A Couple of Slower-Paced Novels

This week was a slower reading week that the weeks that I have had recently. The reason for the slowness is that I read two slower-paced books. Have you ever done that? Felt like you’ve been reading and reading and never quite finished a book? Or maybe you’re looking for something just a little slower paced to read that you can relax yourself into it. In that case, I have two books for you.
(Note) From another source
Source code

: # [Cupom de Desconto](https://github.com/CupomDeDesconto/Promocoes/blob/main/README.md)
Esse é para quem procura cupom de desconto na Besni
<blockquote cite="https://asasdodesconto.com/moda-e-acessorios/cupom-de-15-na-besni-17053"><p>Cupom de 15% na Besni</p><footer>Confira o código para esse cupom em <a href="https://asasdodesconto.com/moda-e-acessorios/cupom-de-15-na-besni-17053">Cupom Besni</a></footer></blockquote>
Mexican Gothic is a book that is perhaps best classified as a horror novel. Noemi receives a letter from her newly-married cousin Catalina and this letter is jumbled, strange, and deeply disconcerting. Noemi finders herself immediately leaving Mexico City for the rural Mexican countryside to her cousin’s husband’s ancestral estate. When Noemi gets there, the atmosphere is creepy, the house and the family are unwelcoming, and Noemi feels deeply unwanted and out of place. She is often even barred from visiting with her cousin. She is demanding answers, but receiving none, trying to decide how best to help her cousin, and then, she begins having very strange dreams. . . .
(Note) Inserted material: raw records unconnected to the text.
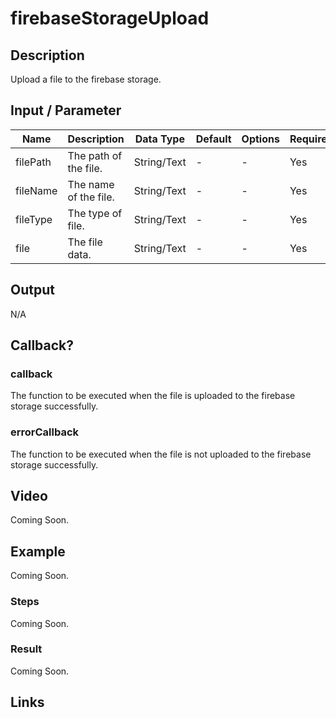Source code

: # firebaseStorageUpload

## Description

Upload a file to the firebase storage.

## Input / Parameter

| Name | Description | Data Type | Default | Options | Required |
| ------ | ------ | ------ | ------ | ------ | ------ |
| filePath | The path of the file. | String/Text | - | - | Yes |
| fileName | The name of the file. | String/Text | - | - | Yes | 
| fileType | The type of file. | String/Text | - | - | Yes |
| file | The file data. | String/Text | - | - | Yes | 

## Output

N/A

## Callback?

### callback

The function to be executed when the file is uploaded to the firebase storage successfully.

### errorCallback

The function to be executed when the file is not uploaded to the firebase storage successfully.

## Video

Coming Soon.

<!-- Format: [![Video]({image-path}?raw=true)]({url-link}) -->

## Example

Coming Soon.

<!-- Share a scenario, like a user requirements. -->

### Steps

Coming Soon.

<!-- Show the steps and share some screenshots.

1. .....

Format: ![]({image-path}?raw=true) -->

### Result

Coming Soon.

<!-- Explain the output.

Format: ![]({image-path}?raw=true) -->

## Links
This book relies heavily on atmosphere. For much of the first half of the novel, nothing much truly happens. Noemi is in a gloomy house with strange rules, surrounded by unfriendly people, and having strange dreams. Unless the reader truly likes the character of Noemi, it’s going to be a bit of a push to read. Luckily for me, I really liked Noemi. Once the action starts in the second half of the book, the book becomes harder to put down, and I really ended up enjoying it. If you enjoyed books like Rebecca and Wuthering Heights, I think you’ll like the atmospheric feel of this one.

In All Adults Here, Astrid is the widowed mother of three adult children. Her relationships with these children are somewhat distant, and after seeing another townswoman get killed after being hit by a bus, Astrid realizes that she wants to tighten her bonds with her children and make some changes in how she’s living her life. At the same time, her youngest son, Nicky, sends his own teenage daughter, Cecelia, to live with Astrid after Cecelia experiences some trouble at school. In addition, Astrid’s daughter, Porter, and son, Elliot, are going through their own personal trials.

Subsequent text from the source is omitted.